**Exercise prompt:** From the first line of the entries below to the line with "This work made", give each line again exactly.

(Records begins)

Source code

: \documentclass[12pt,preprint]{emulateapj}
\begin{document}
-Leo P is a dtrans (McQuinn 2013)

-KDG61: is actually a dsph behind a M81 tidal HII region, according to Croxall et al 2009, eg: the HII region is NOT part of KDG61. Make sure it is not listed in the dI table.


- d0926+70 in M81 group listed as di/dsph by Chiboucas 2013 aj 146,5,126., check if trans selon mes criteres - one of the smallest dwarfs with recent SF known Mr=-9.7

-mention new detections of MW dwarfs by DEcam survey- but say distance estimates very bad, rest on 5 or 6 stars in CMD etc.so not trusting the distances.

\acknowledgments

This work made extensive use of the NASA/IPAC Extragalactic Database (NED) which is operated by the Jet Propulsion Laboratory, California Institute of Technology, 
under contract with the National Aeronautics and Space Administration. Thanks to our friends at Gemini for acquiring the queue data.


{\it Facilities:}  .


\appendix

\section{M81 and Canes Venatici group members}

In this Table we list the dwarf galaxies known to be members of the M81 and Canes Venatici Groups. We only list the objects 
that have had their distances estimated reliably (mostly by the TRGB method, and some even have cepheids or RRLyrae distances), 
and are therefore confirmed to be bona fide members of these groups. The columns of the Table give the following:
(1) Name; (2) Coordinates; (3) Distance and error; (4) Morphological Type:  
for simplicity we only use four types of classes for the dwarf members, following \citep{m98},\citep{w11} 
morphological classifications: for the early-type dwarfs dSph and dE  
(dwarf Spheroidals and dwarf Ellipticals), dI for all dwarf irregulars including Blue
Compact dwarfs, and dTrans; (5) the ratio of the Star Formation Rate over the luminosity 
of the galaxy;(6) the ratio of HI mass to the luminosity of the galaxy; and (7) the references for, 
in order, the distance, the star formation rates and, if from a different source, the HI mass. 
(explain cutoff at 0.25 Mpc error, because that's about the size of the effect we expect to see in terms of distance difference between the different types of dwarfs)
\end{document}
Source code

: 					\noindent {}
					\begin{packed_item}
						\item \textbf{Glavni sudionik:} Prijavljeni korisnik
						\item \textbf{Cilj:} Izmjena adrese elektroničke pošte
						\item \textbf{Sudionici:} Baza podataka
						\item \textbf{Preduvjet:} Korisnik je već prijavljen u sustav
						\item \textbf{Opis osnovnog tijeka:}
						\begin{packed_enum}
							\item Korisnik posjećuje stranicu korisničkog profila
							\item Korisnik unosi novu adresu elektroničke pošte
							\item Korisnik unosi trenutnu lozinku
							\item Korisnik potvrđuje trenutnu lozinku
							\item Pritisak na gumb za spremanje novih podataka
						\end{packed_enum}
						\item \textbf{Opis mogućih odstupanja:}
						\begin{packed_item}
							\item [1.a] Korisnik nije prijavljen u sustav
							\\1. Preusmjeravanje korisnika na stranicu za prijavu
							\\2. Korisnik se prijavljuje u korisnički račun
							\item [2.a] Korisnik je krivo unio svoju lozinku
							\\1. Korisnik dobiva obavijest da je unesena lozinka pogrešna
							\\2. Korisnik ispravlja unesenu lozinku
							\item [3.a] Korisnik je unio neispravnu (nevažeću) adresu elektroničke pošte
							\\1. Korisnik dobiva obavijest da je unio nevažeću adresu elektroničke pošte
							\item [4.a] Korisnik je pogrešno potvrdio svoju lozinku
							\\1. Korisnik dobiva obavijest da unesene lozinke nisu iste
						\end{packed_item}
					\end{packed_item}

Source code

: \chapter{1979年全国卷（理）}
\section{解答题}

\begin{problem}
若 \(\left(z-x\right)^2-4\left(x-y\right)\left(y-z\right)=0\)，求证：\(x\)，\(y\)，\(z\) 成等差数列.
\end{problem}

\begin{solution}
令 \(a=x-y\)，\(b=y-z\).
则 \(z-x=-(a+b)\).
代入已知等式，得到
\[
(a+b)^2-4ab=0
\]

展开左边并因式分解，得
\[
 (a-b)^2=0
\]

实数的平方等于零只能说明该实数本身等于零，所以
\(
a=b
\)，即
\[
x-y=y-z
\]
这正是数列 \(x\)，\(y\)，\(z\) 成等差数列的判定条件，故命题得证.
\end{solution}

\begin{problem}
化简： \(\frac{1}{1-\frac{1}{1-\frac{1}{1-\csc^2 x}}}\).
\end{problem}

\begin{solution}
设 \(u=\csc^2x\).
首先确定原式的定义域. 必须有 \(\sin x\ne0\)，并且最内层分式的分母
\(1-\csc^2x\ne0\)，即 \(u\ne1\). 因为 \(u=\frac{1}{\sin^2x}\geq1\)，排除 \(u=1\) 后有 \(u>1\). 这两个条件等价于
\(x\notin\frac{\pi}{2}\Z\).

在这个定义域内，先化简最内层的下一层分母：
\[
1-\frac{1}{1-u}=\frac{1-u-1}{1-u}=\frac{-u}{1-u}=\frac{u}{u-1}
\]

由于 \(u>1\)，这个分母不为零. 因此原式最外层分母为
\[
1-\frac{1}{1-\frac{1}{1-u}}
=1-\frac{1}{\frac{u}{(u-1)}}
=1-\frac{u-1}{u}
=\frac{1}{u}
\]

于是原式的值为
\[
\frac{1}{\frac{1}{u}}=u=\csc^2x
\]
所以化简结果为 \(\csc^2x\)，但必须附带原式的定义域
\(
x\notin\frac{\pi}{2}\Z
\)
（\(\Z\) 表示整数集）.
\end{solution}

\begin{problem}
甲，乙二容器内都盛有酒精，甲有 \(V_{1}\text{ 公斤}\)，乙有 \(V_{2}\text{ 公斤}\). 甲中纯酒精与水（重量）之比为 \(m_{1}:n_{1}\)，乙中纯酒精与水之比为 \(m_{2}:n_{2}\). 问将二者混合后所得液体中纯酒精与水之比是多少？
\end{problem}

(Records ends)

**Finished exercise:**
Source code

: \documentclass[12pt,preprint]{emulateapj}
\begin{document}
-Leo P is a dtrans (McQuinn 2013)

-KDG61: is actually a dsph behind a M81 tidal HII region, according to Croxall et al 2009, eg: the HII region is NOT part of KDG61. Make sure it is not listed in the dI table.


- d0926+70 in M81 group listed as di/dsph by Chiboucas 2013 aj 146,5,126., check if trans selon mes criteres - one of the smallest dwarfs with recent SF known Mr=-9.7

-mention new detections of MW dwarfs by DEcam survey- but say distance estimates very bad, rest on 5 or 6 stars in CMD etc.so not trusting the distances.

\acknowledgments

This work made extensive use of the NASA/IPAC Extragalactic Database (NED) which is operated by the Jet Propulsion Laboratory, California Institute of Technology, 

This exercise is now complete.